▸ **WHAT IS BEING ASKED**:
Write the entries out exactly, with the final line being the one containing "Azure HDInsight cluster.</span></span>".
··········
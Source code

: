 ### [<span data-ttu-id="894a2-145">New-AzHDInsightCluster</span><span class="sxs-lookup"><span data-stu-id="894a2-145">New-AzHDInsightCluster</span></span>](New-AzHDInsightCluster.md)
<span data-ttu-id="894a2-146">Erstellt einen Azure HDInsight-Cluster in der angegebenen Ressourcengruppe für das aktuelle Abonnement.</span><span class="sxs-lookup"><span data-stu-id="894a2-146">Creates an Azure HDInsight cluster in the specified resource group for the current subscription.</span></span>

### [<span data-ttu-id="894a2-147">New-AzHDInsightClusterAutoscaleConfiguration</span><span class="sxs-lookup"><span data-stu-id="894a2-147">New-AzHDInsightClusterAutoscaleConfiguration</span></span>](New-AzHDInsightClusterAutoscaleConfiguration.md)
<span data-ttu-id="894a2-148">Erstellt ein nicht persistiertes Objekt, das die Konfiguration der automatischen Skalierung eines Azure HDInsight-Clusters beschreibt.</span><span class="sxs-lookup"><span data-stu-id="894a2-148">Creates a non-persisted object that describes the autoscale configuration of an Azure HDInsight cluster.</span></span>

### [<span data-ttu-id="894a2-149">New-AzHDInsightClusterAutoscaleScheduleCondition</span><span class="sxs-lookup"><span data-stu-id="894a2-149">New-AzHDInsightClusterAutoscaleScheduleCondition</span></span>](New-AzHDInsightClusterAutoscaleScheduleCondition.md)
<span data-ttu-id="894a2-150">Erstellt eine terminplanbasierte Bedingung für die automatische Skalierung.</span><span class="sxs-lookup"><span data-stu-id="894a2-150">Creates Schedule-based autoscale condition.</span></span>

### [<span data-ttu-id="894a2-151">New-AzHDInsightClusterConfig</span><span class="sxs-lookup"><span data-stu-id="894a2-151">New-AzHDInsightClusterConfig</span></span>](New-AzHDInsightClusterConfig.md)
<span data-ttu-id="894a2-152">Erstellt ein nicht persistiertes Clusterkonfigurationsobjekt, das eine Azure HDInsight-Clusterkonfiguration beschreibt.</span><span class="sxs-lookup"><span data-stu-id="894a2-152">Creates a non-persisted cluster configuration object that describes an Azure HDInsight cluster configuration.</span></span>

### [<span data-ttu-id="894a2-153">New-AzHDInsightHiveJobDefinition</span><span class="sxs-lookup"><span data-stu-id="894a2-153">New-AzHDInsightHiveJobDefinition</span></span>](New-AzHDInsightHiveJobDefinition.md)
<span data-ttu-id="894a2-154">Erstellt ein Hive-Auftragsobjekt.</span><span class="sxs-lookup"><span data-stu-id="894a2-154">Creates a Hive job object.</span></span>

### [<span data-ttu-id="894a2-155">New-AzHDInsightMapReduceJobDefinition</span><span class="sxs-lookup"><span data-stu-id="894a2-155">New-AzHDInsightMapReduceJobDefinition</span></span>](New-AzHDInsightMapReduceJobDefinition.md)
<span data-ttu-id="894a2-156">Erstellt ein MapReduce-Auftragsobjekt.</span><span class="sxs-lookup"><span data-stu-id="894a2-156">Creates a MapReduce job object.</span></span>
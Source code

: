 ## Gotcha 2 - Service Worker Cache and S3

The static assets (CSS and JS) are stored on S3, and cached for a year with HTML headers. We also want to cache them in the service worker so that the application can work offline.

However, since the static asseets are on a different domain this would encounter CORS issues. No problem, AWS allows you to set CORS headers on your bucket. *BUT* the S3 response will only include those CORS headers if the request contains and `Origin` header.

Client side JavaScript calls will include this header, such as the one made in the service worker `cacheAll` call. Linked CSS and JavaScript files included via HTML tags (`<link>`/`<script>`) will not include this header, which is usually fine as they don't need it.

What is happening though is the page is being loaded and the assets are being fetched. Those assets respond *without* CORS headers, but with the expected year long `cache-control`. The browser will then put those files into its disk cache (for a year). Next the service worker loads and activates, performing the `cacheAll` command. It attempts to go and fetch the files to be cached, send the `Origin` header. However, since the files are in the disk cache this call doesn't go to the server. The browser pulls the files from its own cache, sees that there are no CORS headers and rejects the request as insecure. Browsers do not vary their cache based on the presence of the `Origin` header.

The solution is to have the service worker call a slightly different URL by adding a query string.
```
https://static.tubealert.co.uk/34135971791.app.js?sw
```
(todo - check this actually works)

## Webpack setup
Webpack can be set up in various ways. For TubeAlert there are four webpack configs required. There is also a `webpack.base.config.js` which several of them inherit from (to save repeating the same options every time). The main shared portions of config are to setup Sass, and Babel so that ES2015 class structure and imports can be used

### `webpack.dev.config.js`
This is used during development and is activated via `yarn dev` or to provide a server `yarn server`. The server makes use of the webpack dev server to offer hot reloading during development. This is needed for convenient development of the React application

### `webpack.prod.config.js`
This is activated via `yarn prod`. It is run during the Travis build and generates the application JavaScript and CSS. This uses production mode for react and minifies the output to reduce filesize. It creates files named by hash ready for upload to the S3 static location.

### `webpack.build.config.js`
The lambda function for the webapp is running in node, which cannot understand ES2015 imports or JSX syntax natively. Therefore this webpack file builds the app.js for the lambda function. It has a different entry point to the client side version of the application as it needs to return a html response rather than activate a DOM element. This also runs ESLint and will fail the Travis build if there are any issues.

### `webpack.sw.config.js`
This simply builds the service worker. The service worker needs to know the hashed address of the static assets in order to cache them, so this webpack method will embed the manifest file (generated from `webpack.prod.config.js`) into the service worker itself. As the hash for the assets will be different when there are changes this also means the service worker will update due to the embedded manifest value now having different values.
··········
▸ **EXERCISE RESULT**:
Source code

: ### [<span data-ttu-id="894a2-145">New-AzHDInsightCluster</span><span class="sxs-lookup"><span data-stu-id="894a2-145">New-AzHDInsightCluster</span></span>](New-AzHDInsightCluster.md)
<span data-ttu-id="894a2-146">Erstellt einen Azure HDInsight-Cluster in der angegebenen Ressourcengruppe für das aktuelle Abonnement.</span><span class="sxs-lookup"><span data-stu-id="894a2-146">Creates an Azure HDInsight cluster in the specified resource group for the current subscription.</span></span>

### [<span data-ttu-id="894a2-147">New-AzHDInsightClusterAutoscaleConfiguration</span><span class="sxs-lookup"><span data-stu-id="894a2-147">New-AzHDInsightClusterAutoscaleConfiguration</span></span>](New-AzHDInsightClusterAutoscaleConfiguration.md)
<span data-ttu-id="894a2-148">Erstellt ein nicht persistiertes Objekt, das die Konfiguration der automatischen Skalierung eines Azure HDInsight-Clusters beschreibt.</span><span class="sxs-lookup"><span data-stu-id="894a2-148">Creates a non-persisted object that describes the autoscale configuration of an Azure HDInsight cluster.</span></span>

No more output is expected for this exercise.